I'm trying to prove the next proposition:
For a vector space $V$ over a filed $F$, the next are equivalent:
a) $V$ has a finite dimension
b) $V$ is a finitely generated module
c) $V$ is a Noetherian module
d) $V$ is finitely cogenerated module
e) $V$ is a Artinian module
But I'm stuck when it's about to deal with a finitely cogenerated, whose definition is:
A $R$-Module $M$ is finitely cogenerated iff for every family of submodules of $M$, $\hspace{2mm} \{N_{i}\}_{i\in I}$ such that $\cap_{i\in I}N_{i}=\{0\}$ exist $ I_{0}\subseteq I$ finite such thath $\cap_{i\in I_{0}}N_{i}=\cap_{i\in I}N_{i}$
I can prove that a) $\implies$ b) $\implies$ c), and c) $\implies$ b) $\implies$ a) $\implies$ e) but I don't see how to conect c) and d).
Any help is appreciated, thank you.
I would think that proving $e)\Rightarrow d)$ would be much easier than connecting $c)$ and $d)$.
Suppose $V$ is not finitely cogenerated. Then there exists a collections $\{N_i\}_{i\in I}$ of submodules of $M$ such that $\cap_i N_i=\{0\}$ but no finite intersection yields $\{0\}$. Suppose $L_0,\ldots,L_{n-1}$ have been defined. Then $\cap_{j=0}^{n-1}L_i\neq\{0\}$, so there exists $L_n\in\{N_i\}_{i\in I}$ such that $\cap_{j=0}^{n-1}L_i\nsubseteq L_n$ and hence $\cap_{j=0}^n L_i\subsetneq\cap_{j=0}^{n-1}L_i$. Then this process defines an infinite descending sequence of submodules $L_0\supsetneq L_0\cap L_1\supsetneq L_0\cap L_1\cap L_2\supsetneq\cdots$ so that $V$ is not Artinian. Hence $e)\Rightarrow d)$ (to be explicit, we used the axiom of dependent choice to guarantee the existence of this sequence).

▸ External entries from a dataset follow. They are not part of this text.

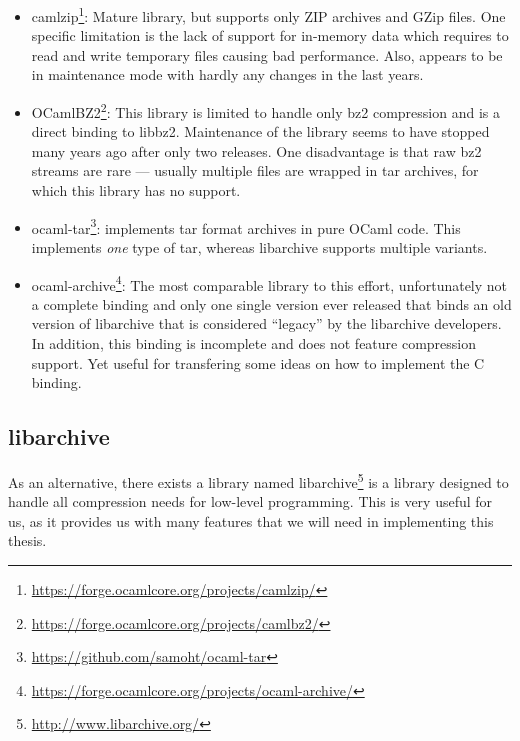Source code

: \documentclass[parskip=half]{scrreprt}
\begin{document}
\begin{itemize}
  \item camlzip\footnote{\url{https://forge.ocamlcore.org/projects/camlzip/}}:
    Mature library, but supports only ZIP archives and GZip files. One specific
    limitation is
    the lack of support for in-memory data which requires to read and write
    temporary files causing bad performance. Also, appears to be in maintenance
    mode with hardly any changes in the last years.
  \item OCamlBZ2\footnote{\url{https://forge.ocamlcore.org/projects/camlbz2/}}:
    This library is limited to handle only bz2 compression and is a direct
    binding to libbz2. Maintenance of the library seems to have stopped many
    years ago after only two releases. One disadvantage is that raw bz2
    streams are rare — usually multiple files are wrapped in tar archives,
    for which this library has no support.
  \item ocaml-tar\footnote{\url{https://github.com/samoht/ocaml-tar}}:
    implements tar format archives in pure OCaml code. This implements
    \emph{one} type of tar, whereas libarchive supports multiple variants.
  \item ocaml-archive\footnote{\url{https://forge.ocamlcore.org/projects/ocaml-archive/}}:
    The most comparable library to this effort, unfortunately not a complete
    binding and only one single version ever released that binds an old version
    of libarchive that is considered \enquote{legacy} by the libarchive
    developers. In addition, this binding is incomplete and does not feature
    compression support. Yet useful for transfering some ideas on how to
    implement the C binding.
\end{itemize}

\subsection{libarchive}
\label{sec:libarchive}

As an alternative, there exists a library named
libarchive\footnote{\url{http://www.libarchive.org/}} is a library designed to
handle all compression needs for low-level programming. This is very useful for
us, as it provides us with many features that we will need in implementing this
thesis.
\end{document}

On the other hand, suppose $V$ is not finite dimensional. Then there is a basis $B$ for $V$ which is not finite. Then $\{\text{span}(B\setminus\{b\})\}_{b\in B}$ is a collection of submodules of $V$ (all with codimension $1$) such that any finite intersection is nontrivial, but whose total intersection is the trivial submodule. Thus, $V$ is not finitely cogenerated, and hence $d)\Rightarrow a)$.
Now, using the directions you have already proven, this shows that all five conditions are equivalent.